Performance in Erlach

by Joke Debaere

Francois and I were asked to give a performance during the classical music festival in Erlach, Switzerland. The musical director of the festival was Dimitri Ashkenazy (son of Vladimir Ashkenazy). We were asked to do something around the theme “the space between life and death” and chose for a build-up in three parts. In part 1 we shared intense feelings and thoughts about the presence of death in and around us. In part 2 we did the same with ‘life’. Part 3 was the relation between life and death.

We have talked about what life and death means to us, but didn’t plan (as usual) any note nor word. Moreover, Francois and I performed acoustically together for the first time. Never before have I felt so naked, without microphone, without handgrip. Just me, my voice and Francois at the grand piano.

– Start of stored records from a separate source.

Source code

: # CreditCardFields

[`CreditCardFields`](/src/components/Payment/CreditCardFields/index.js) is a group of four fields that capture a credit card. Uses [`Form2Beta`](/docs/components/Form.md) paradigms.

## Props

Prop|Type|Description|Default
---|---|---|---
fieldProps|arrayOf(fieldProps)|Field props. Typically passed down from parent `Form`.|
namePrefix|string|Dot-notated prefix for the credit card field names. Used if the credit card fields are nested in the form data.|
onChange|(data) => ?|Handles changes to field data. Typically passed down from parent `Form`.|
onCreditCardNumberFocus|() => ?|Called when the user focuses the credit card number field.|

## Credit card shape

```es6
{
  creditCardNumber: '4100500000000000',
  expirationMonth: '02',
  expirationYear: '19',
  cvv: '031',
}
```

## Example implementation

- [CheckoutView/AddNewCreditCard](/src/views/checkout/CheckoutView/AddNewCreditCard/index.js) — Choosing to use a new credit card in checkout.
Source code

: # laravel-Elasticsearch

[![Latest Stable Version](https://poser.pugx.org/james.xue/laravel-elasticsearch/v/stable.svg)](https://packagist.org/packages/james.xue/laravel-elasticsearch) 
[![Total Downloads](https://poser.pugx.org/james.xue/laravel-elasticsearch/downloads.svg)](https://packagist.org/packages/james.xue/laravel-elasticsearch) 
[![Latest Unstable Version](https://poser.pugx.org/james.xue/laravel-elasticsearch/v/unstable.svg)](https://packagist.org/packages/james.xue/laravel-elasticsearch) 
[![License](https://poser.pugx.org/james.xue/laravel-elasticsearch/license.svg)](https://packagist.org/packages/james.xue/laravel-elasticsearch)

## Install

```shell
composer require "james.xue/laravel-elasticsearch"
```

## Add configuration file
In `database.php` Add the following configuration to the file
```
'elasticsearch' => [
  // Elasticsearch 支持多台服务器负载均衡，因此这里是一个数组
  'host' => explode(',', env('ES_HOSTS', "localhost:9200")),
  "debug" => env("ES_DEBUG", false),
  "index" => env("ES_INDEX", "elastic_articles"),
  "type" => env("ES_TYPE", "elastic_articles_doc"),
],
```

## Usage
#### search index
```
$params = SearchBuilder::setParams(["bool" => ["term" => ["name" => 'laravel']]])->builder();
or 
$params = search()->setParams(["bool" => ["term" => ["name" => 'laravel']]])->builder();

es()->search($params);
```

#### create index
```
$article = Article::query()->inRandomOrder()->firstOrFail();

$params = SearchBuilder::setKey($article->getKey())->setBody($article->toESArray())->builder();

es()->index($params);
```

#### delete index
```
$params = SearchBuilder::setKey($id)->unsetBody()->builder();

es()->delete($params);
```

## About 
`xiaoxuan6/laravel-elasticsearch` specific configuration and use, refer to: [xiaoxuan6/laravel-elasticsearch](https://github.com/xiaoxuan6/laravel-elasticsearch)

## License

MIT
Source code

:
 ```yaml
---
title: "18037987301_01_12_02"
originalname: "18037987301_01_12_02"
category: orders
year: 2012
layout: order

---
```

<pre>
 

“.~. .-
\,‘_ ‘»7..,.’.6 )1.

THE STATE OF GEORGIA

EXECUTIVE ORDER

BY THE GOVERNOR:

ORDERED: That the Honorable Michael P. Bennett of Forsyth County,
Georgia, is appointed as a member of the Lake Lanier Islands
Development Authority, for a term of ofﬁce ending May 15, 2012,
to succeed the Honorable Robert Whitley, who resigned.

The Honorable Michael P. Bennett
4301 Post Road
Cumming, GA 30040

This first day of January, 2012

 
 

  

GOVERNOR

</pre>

I suffer from a crazy ‘abnormality’: the bigger the risk, the more safe I feel. Maybe it works just like being confronted with death: going unprepared on stage is so bold, so all-or-nothing, that I can’t do anything else but … surrender to the moment and to the energy and sounds Francois is giving me.

The picture was taken by someone in the audience. I remember I wanted to express the devotion, or even holy aspect of accepting death. Hence this position, which looks in this setting so churchlike. It came after feelings of rage, powerlessness, struggle.

Unfortunately enough, something went wrong with our live video recording. This picture is about the only representation we have of the performance.

When I looked at Francois after the first part, I saw how his upper body was lying down on the piano, his arms wide open, his eyes closed. I had to smile, and recognized myself in his physical intensity. It was a raw journey. Not raw in the sense of hard, but raw the way you can also eat raw things that taste totally different from a cooked soup. Bright and fresh. That is at leas how we experienced it.

Not all performances are so “spot on” as this one. More and more I can peacefully accept the many downfalls it takes to fly so high again. In Echternach they used to have a procession where they took two steps forward, then one step backwards – “The pass of Echternach.” I often have to think of this observing the rhythmical curves of a growing process like ours.

I wrote in advance “I am looking forward to this. To me it is like making a walk without protection on a steep mountainside. We won’t fall. And if we do so, then there is always the silence. That says something too.”

It was exactly that way.

At the moment there was a very strong feeling in both Francois and me that we would want to change the approach of the coming tours totally to do things more the way we did during this performance. But those kind of strong, immediate impulses are not always the wisest ones on the long term. It is a fact though, that we are looking for special places where an acoustic performance like this would fit well (anyone who has something in mind reading this post can contact us anytime!)

I have to think of a performance in Berlin, very late at night, for a group of drunk to half drunk people. They were cheering enthusiastically. Something which in itself happens often during rock or musical performances, but for me (coming from a more classical theatre background, with a silent audience where even coughing is experienced by some as very disturbing) this atmosphere was totally new to me. I lost the pedals. I did my thing, but wanted to run away, far far far away, for ever and ever and … ever – just as a way to tell you that not all is always perfect. Of course. In nobody’s case. That’s exactly why fruits like this one taste so well.

I perceive my creations on stage also slightly different since this performance. I used to experience the stress every now and then of “I have to invent a good poem on stage” or “I have to do beautiful things with my voice”. More and more (and at this very moment even fully) I realize that my responsibility as an artist lies in a slightly different field: expressing the flow in me. To find that connection between the outer and the inner world, and share it. That I mainly use words doing this, and that my voice is bending in different ways doing this, is than experienced as the medium, and not as the goal.

A small but significant different in focus. I think all of this might be best described with the often used (and sometimes abused) words ‘being in the moment’. With silence underneath, in and around us, we can indeed never really, really fall. She is always catching us.

To end, I have to say many thanks to Dimitri and to all the (classical) musicians and organizers who received us so welcomingly and kindly. I have been able to immerse myself in six hours of live classical music. I have heard songs of Strauss that carried me to a different world and was sincerely inspired by the devotion by which the musicians played their music. Switzerland is not really next door for a lot of us, but if you ever get the chance to experience a festival organized by Dimitri A. or to see the Faust Quartet live, please do not hesitate!
I also owe many heartfelt thanks to Alida Grundman, whose spirit freed me in significant ways, and also many to all the hosts receiving us on this Europe tour, too many special people to start listing here !

And last but not least of course, each of you, our audience. Some we know personally, others not and … to … Francois, who by now has had four years of full trust in me. Also at moments when I am losing that. Thank you, Francois. For all.